## [Exercise aim]
Skip the pictures and restate, word for word, the lines from the one containing "Definition at line 39 of file Norms.\-h." to the end of the data below.

(Saved entries)
--------------------------------------------------

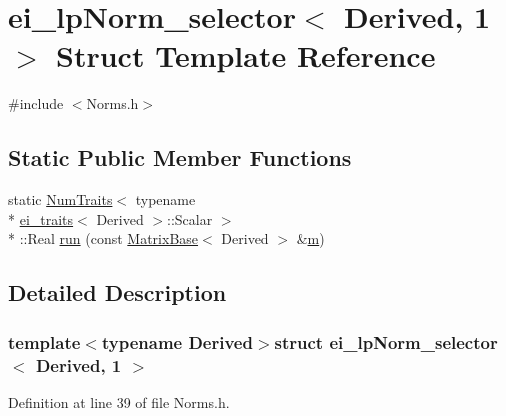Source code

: \hypertarget{structei__lp_norm__selector_3_01_derived_00_011_01_4}{\section{ei\-\_\-lp\-Norm\-\_\-selector$<$ Derived, 1 $>$ Struct Template Reference}
\label{structei__lp_norm__selector_3_01_derived_00_011_01_4}
}


{\ttfamily \#include $<$Norms.\-h$>$}

\subsection*{Static Public Member Functions}
\begin{DoxyCompactItemize}
\item 
static \hyperlink{struct_num_traits}{Num\-Traits}$<$ typename \\*
\hyperlink{structei__traits}{ei\-\_\-traits}$<$ Derived $>$\-::Scalar $>$\\*
\-::Real \hyperlink{structei__lp_norm__selector_3_01_derived_00_011_01_4_af86c2379c6603ef72e4c1756f0d0ce92}{run} (const \hyperlink{class_matrix_base}{Matrix\-Base}$<$ Derived $>$ \&\hyperlink{glext_8h_af593500c283bf1a787a6f947f503a5c2}{m})
\end{DoxyCompactItemize}


\subsection{Detailed Description}
\subsubsection*{template$<$typename Derived$>$struct ei\-\_\-lp\-Norm\-\_\-selector$<$ Derived, 1 $>$}



Definition at line 39 of file Norms.\-h.



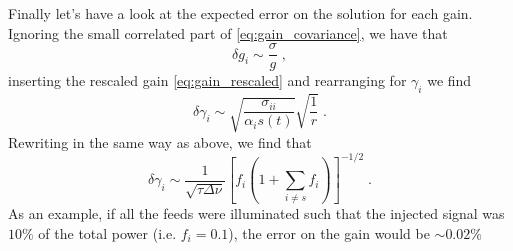 \documentclass[oldfontcommands,letter,11pt,oneside,article]{memoir}
\begin{document}
Finally let's have a look at the expected error on the solution for each gain.
Ignoring the small correlated part of \eqref{eq:gain_covariance}, we have that
\begin{equation}
    \delta{g}_i \sim \frac{\sigma}{g} \; ,
\end{equation}
inserting the rescaled gain \eqref{eq:gain_rescaled} and rearranging for $\gamma_i$ we find
\begin{equation}
    \delta{\gamma}_i \sim \sqrt{\frac{\sigma_{ii}}{\alpha_i s(t)}} \sqrt{\frac{1}{r}} \; .
\end{equation}
Rewriting in the same way as above, we find that
\begin{equation}
    \delta{\gamma}_i \sim \frac{1}{\sqrt{\tau \Delta\nu}} \left[f_i \left(1 + \sum_{i \ne s} f_i \right) \right]^{-1/2} \; .
\end{equation}
As an example, if all the feeds were illuminated such that the injected signal
was $10 \%$ of the total power (i.e. $f_i = 0.1$), the error on the gain would
be $\sim 0.02 \%$
\end{document}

--------------------------------------------------

## [Exercise response]
Definition at line 39 of file Norms.\-h.



 \documentclass[oldfontcommands,letter,11pt,oneside,article]{memoir}
\begin{document}
Finally let's have a look at the expected error on the solution for each gain.
Ignoring the small correlated part of \eqref{eq:gain_covariance}, we have that
\begin{equation}
    \delta{g}_i \sim \frac{\sigma}{g} \; ,
\end{equation}
inserting the rescaled gain \eqref{eq:gain_rescaled} and rearranging for $\gamma_i$ we find
\begin{equation}
    \delta{\gamma}_i \sim \sqrt{\frac{\sigma_{ii}}{\alpha_i s(t)}} \sqrt{\frac{1}{r}} \; .
\end{equation}
Rewriting in the same way as above, we find that
\begin{equation}
    \delta{\gamma}_i \sim \frac{1}{\sqrt{\tau \Delta\nu}} \left[f_i \left(1 + \sum_{i \ne s} f_i \right) \right]^{-1/2} \; .
\end{equation}
As an example, if all the feeds were illuminated such that the injected signal
was $10 \%$ of the total power (i.e. $f_i = 0.1$), the error on the gain would
be $\sim 0.02 \%$
\end{document}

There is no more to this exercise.